La cuestión es que Lombardi siempre le había tenido miedo a Garmendia. Y al momento de subir a la F-100 tuvo un escalofrío punzante y la sensación de que el remedio iba a ser peor que la enfermedad. El chinchulín hablaba poco pero firme. Capaz de no alzar la voz y de jugarse la vida, recordó Lombardi.
Salieron de la municipalidad por la avenida San Martín. Lombardi se hizo la señal de la cruz al pasar por la Iglesia y sintió que el Chinchulín se reía con sus manos al volante. Pensó en decirle que ya no creía, que era un reflejo producto de años de creer o de la imposición familiar cuando niño. Luego decidió que iba a sentirse aún más ridículo, que el Chinchulín estaba en su terreno y él, el intelectual, el que se recibió en La Plata y conoció un mundo más sofisticado, el que para los ojos de la gente como Garmendia era casi un cajetilla, aunque claro, siempre se olvidaban de su origen humilde, del barrio de calle de tierra junto al molino harinero que le daba nombre: barrio “El molino”, nacido y criado de la vía para allá, donde por las tardes de verano debía pasar el regador, ya que la tierra que volaba era insoportable y él jugaba ahí, con su esa gente, par de quien ahora estaba a su lado, manejando con un pasto en la boca, mascullando alguna cumbia o una plegaria o tal vez el momento incierto de que uno de los cinco tipos que usaban corbata en el pueblo estuviera bajando el vidrio de la ventanilla de acompañante de su camioneta y amagara a decir algo, pero que, al final, decide quedarse en silencio.

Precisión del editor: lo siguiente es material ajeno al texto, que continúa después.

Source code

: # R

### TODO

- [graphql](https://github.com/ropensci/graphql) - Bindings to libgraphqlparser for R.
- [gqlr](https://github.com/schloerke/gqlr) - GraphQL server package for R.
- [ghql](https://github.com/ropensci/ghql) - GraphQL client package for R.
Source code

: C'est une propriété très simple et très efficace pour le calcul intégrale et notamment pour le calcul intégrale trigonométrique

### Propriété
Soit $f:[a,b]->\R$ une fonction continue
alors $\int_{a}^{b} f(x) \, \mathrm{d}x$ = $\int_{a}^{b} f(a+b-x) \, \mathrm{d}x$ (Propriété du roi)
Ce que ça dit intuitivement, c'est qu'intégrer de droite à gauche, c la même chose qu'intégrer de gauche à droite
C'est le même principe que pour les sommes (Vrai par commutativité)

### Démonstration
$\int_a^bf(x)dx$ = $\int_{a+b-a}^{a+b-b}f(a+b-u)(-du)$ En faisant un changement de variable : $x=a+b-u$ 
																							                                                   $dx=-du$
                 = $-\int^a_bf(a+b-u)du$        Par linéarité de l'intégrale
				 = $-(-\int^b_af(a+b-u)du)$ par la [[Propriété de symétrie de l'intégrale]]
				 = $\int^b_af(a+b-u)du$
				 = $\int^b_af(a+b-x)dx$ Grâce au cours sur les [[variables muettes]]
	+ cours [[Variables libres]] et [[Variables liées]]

Dieron un rodeo por la plaza y se encaminaron hacia el corralón municipal. Ahí los esperaba el Topo Arce con la pala mecánica lista para salir. Al ver la camioneta que se acercaba, el Topo se bajó del vehículo, y quedó de pie junto a la pala, acomodándose las bolas en un gesto exagerado pero muy propio de él cuando se sentía la última Coca Cola del desierto. Y cuando no, también. A modo de saludo, desde lejos levantó el mentón casi con desprecio hacia el secretario y dijo algo del tipo “así que el dotor va a meter las patas en el barro... todo sea por el general, ¿no?” o alguna otra cosa parecida.
            Lombardi sintió la mirada sobradora y se acercó a darle la mano a Arce, algo que hizo que le llamara la atención, sobre todo la aspereza de las manos del conductor de la pala, cuyos dedos eran demasiado rudos para las delicadas falanges del secretario y así se lo hizo saber con un apretón que activó o detonó, al mismo tiempo, una sonrisa con un altísimo porcentaje de sorna en el apretador y un gesto derivado de la represión al impulso natural, reflejo del dolor que hubieran mostrado los músculos de la cara del apretado.
            Cada vez más lejos de casa, pensó el secretario. Mientras tanto, entre ambos conductores se generó una breve conversación sobre los hijos (tema sellado inmediatamente con un “ahí, creciendo” de parte de Garmendia), el trabajo, y otras cuestiones, como el cartel de venta de la camioneta de Garmendia, cuya una de sus esquinas estaba despegada, anteponiendo una enorme cortina de indiferencia para con Lombardi, que cada tanto miraba su reloj, los interlocutores y un repaso a los alrededores, en ese orden.
            Por fin, casi “como si se despertara de golpe”, recordó luego Lombardi, el Topo Arce incluyó al secretario en la conversación para informarle que ya había hablado con Mastroiacovo y que no había problema en ir a unos de sus potreros a por las lombrices, todo sea por el general, ¿no? Todo sea por el general, rumió Lombardi. Y agregó, como ganando confianza, que de paso, podían ir yendo, no había demasiado tiempo para perder en pequeñeces, palabra que eligió a último momento, ya que iba a decir nimiedades, y supuso que hubiera generado algún tipo de rencor en las dos personas que lo escuchaban, aunque el resultado de decir pequeñeces fue que lo miraron como a un maricón. ¿Vamos?, insistió el secretario.
            Inexplicablemente, subieron los tres a la cabina de la pala mecánica, siendo que podían ir dos en la camioneta y el conductor de la pala solo, con un amplio margen de comodidad. Me cago en dios, rumió el secretario pero ninguno de los otros hizo eco del murmullo y en cierta forma le dio algo de alivio.
            Dicen que el viejo Mastroiacovo le debe un par de favores al padre del intendente, que no sino no sé cómo le puede dar permiso para agujerearle la tierra, dijo Arce, con una sonrisa torcida y acomodándose de nuevo las bolas a su manera y palmeando, acto seguido, el hombro de Lombardi, que puteaba para adentro en tres o cuatro idiomas.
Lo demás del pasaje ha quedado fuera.